Couples are listed in the order they performed.

Nick and Luba announced that they would be unable to perform on the live show after Nick sustained a knee injury. Under the rules of the show, they were granted a bye to the following week.

| Couple | Scores | Dance | Music | Film | Result |
|---|---|---|---|---|---|
| Montell & Johannes | 28 (7, 7, 7, 7) | Tango | "One Night Only" | Dreamgirls | Safe |
| Toyah & Neil | 15 (3, 4, 4, 4) | Samba | "Poor Unfortunate Souls" | The Little Mermaid | Eliminated |
| Chris & Dianne | 30 (7, 7, 8, 8) | Jive | "Wayne's World Theme" | Wayne's World | Safe |
| Tasha & Aljaž | 34 (8, 8, 9, 9) | Rumba | "What Was I Made For?" | Barbie | Safe |
| Paul & Karen | 19 (3, 5, 5, 6) | Cha-cha-cha | "The Magnificent Seven" | The Magnificent Seven | Bottom two |
| Sarah & Vito | 33 (8, 9, 8, 8) | Viennese waltz | "Hedwig's Theme" | Harry Potter | Safe |
| Pete & Jowita | 26 (6, 6, 7, 7) | Samba | "George of the Jungle" | George of the Jungle | Safe |
| JB & Amy | 32 (7, 8, 8, 9) | American Smooth | "Pure Imagination" | Wonka | Safe |
| Sam & Nikita | 30 (7, 8, 7, 8) | Paso doble | "Elevation (Tomb Raider Mix)" | Lara Croft: Tomb Raider | Safe |
| Shayne & Nancy | 33 (8, 9, 8, 8) | Viennese waltz | "If I Can Dream" | Elvis | Safe |
| Wynne & Katya | 30 (7, 7, 8, 8) | Cha-cha-cha | "Papa's Got a Brand New Bag" | Mrs.
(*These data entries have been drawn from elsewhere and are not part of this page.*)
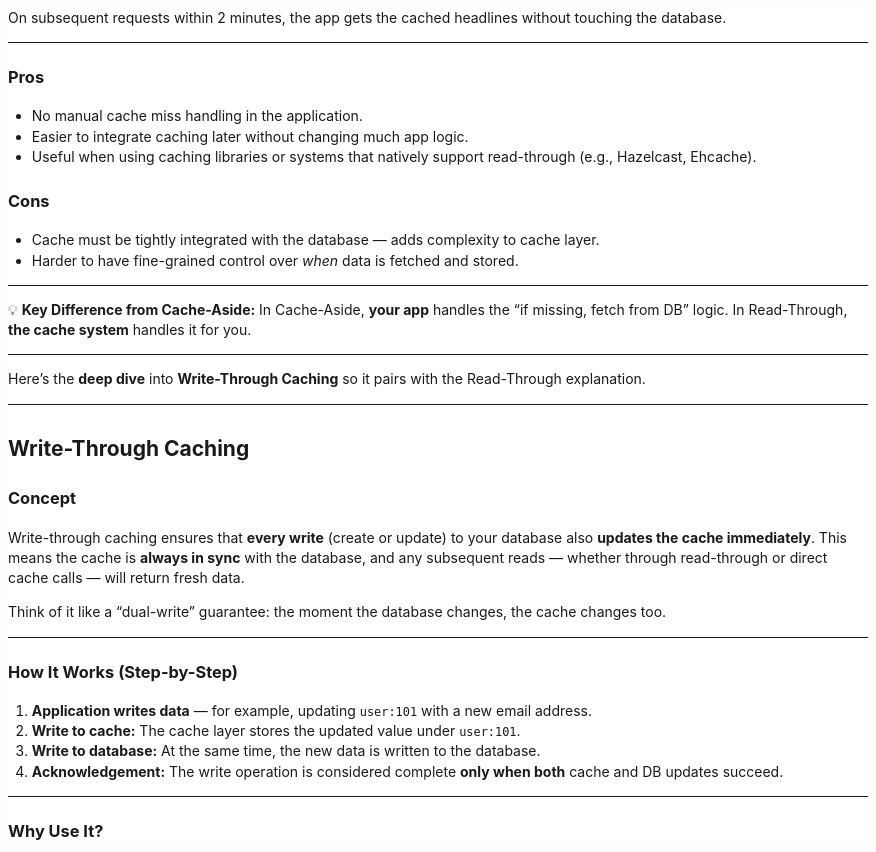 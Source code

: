 On subsequent requests within 2 minutes, the app gets the cached headlines without touching the database.

---

### **Pros**

* No manual cache miss handling in the application.
* Easier to integrate caching later without changing much app logic.
* Useful when using caching libraries or systems that natively support read-through (e.g., Hazelcast, Ehcache).

### **Cons**

* Cache must be tightly integrated with the database — adds complexity to cache layer.
* Harder to have fine-grained control over *when* data is fetched and stored.

---

💡 **Key Difference from Cache-Aside:**
In Cache-Aside, **your app** handles the “if missing, fetch from DB” logic.
In Read-Through, **the cache system** handles it for you.

---

Here’s the **deep dive** into **Write-Through Caching** so it pairs with the Read-Through explanation.

---

## **Write-Through Caching**

### **Concept**

Write-through caching ensures that **every write** (create or update) to your database also **updates the cache immediately**.
This means the cache is **always in sync** with the database, and any subsequent reads — whether through read-through or direct cache calls — will return fresh data.

Think of it like a “dual-write” guarantee: the moment the database changes, the cache changes too.

---

### **How It Works (Step-by-Step)**

1. **Application writes data** — for example, updating `user:101` with a new email address.
2. **Write to cache:** The cache layer stores the updated value under `user:101`.
3. **Write to database:** At the same time, the new data is written to the database.
4. **Acknowledgement:** The write operation is considered complete **only when both** cache and DB updates succeed.

---

### **Why Use It?**
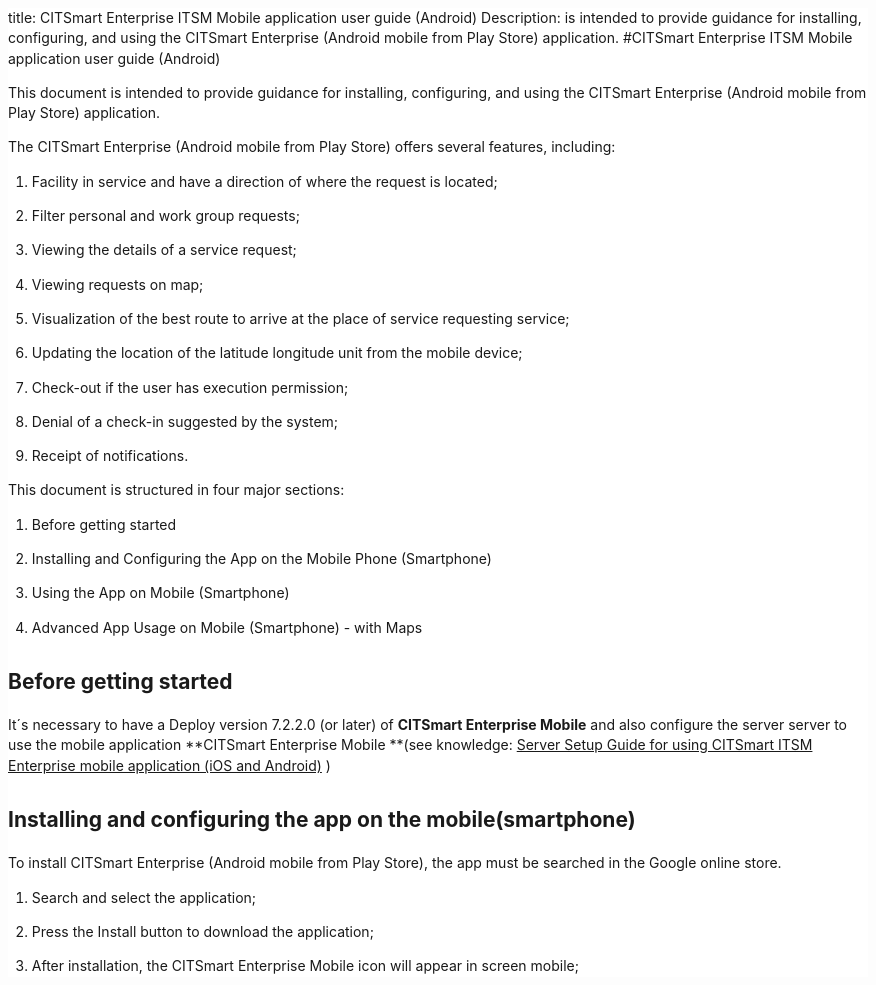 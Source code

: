 title: CITSmart Enterprise ITSM Mobile application user guide (Android)
Description: is intended to provide guidance for installing, configuring, and using the CITSmart Enterprise (Android mobile from Play Store) application.
#CITSmart Enterprise ITSM Mobile application user guide (Android)

This document is intended to provide guidance for installing, configuring, and
using the CITSmart Enterprise (Android mobile from Play Store) application.

The CITSmart Enterprise (Android mobile from Play Store) offers several
features, including:

1.  Facility in service and have a direction of where the request is located;

2.  Filter personal and work group requests;

3.  Viewing the details of a service request;

4.  Viewing requests on map;

5.  Visualization of the best route to arrive at the place of service requesting
    service;

6.  Updating the location of the latitude longitude unit from the mobile device;

7.  Check-out if the user has execution permission;

8.  Denial of a check-in suggested by the system;

9.  Receipt of notifications.

This document is structured in four major sections:

1.  Before getting started

2.  Installing and Configuring the App on the Mobile Phone (Smartphone)

3.  Using the App on Mobile (Smartphone)

4.  Advanced App Usage on Mobile (Smartphone) - with Maps

Before getting started
----------------------

It´s necessary to have a Deploy version 7.2.2.0 (or later) of **CITSmart
Enterprise Mobile** and also configure the server server to use the mobile
application **CITSmart Enterprise Mobile **(see knowledge: [Server Setup Guide
for using CITSmart ITSM Enterprise mobile application (iOS and
Android)](https://itsm.citsmartcloud.com/citsmart/pages/knowledgeBasePortal/knowledgeBasePortal.load#/knowledge/4342) )

Installing and configuring the app on the mobile(smartphone)
-------------------------------------------------------------

To install CITSmart Enterprise (Android mobile from Play Store), the app must be
searched in the Google online store.

1.  Search and select the application;

2.  Press the Install button to download the application;

3.  After installation, the CITSmart Enterprise Mobile icon will appear in
    screen mobile;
Doubtfire | Safe |
| Dr. Punam & Gorka | 33 (8, 9, 8, 8) | Couple's choice | "Bole Chudiyan" | Kabhi Khushi Kabhie Gham | Safe |
| Jamie & Michelle | 30 (8, 8, 7, 7) | Quickstep | "I'm Still Standing" | Rocketman | Safe |

- Judges' votes to save
- Horwood: Paul & Karen
- Mabuse: Paul & Karen
- Du Beke: Paul & Karen
- Ballas: Did not vote, but would have voted to save Paul & Karen

===Week 4===
- Musical guests: Snow Patrol — "Everything's Here and Nothing's Lost"

Couples are listed in the order they performed.

| Couple | Scores | Dance | Music | Result |
|---|---|---|---|---|
| Shayne & Nancy | 30 (7, 8, 7, 8) | Cha-cha-cha | "Ain't No Love (Ain't No Use)" — Sub Sub, feat. Melanie Williams | Bottom two |
| Sarah & Vito | 27 (6, 7, 7, 7) | Foxtrot | "Birds of a Feather" — Billie Eilish | Safe |
| Nick & Luba | 21 (4, 6, 5, 6) | Charleston | "Rain on the Roof" — from Paddington 2 | Eliminated |
| Jamie & Michelle | 34 (8, 9, 9, 8) | Salsa | "Danza Kuduro" — Don Omar & Lucenzo | Safe |
| Wynne & Katya | 34 (8, 9, 9, 8) | Tango | "Money, Money, Money" — ABBA | Safe |
| Dr. Punam & Gorka | 20 (4, 5, 5, 6) | Jive | "2 Be Loved (Am I Ready)" — Lizzo | Safe |
| Paul & Karen | 23 (4, 6, 6, 7) | Quickstep | "I Won't Dance" — Fred Astaire | Safe |
| JB & Amy | 30 (7, 8, 7, 8) | Rumba | "You Might Need Somebody" — Kara Marni | Safe |
| Chris & Dianne | 30 (6, 8, 8, 8) | Salsa | "Down Under" — Men at Work | Safe |
| Montell & Johannes | 33 (8, 8, 8, 9) | Viennese waltz | "Nobody Gets Me" — SZA | Safe |
| Sam & Nikita | 28 (7, 7, 7, 7) | Samba | "Hips Don't Lie" — Shakira feat. Wyclef Jean | Safe |
| Pete & Jowita | 29 (7, 7, 8, 7) | Quickstep | "Town Called Malice" — The Jam | Safe |
| Tasha & Aljaž | 39 (9, 10, 10, 10) | Charleston | "Unhealthy" — Anne-Marie, feat. Shania Twain | Safe |

- Judges' votes to save
- Horwood: Shayne & Nancy
- Mabuse: Shayne & Nancy
- Du Beke: Shayne & Nancy
- Ballas: Did not vote, but would have voted to save Shayne & Nancy

===Week 5===
- Musical guests: Sophie Ellis-Bextor — "Freedom of the Night"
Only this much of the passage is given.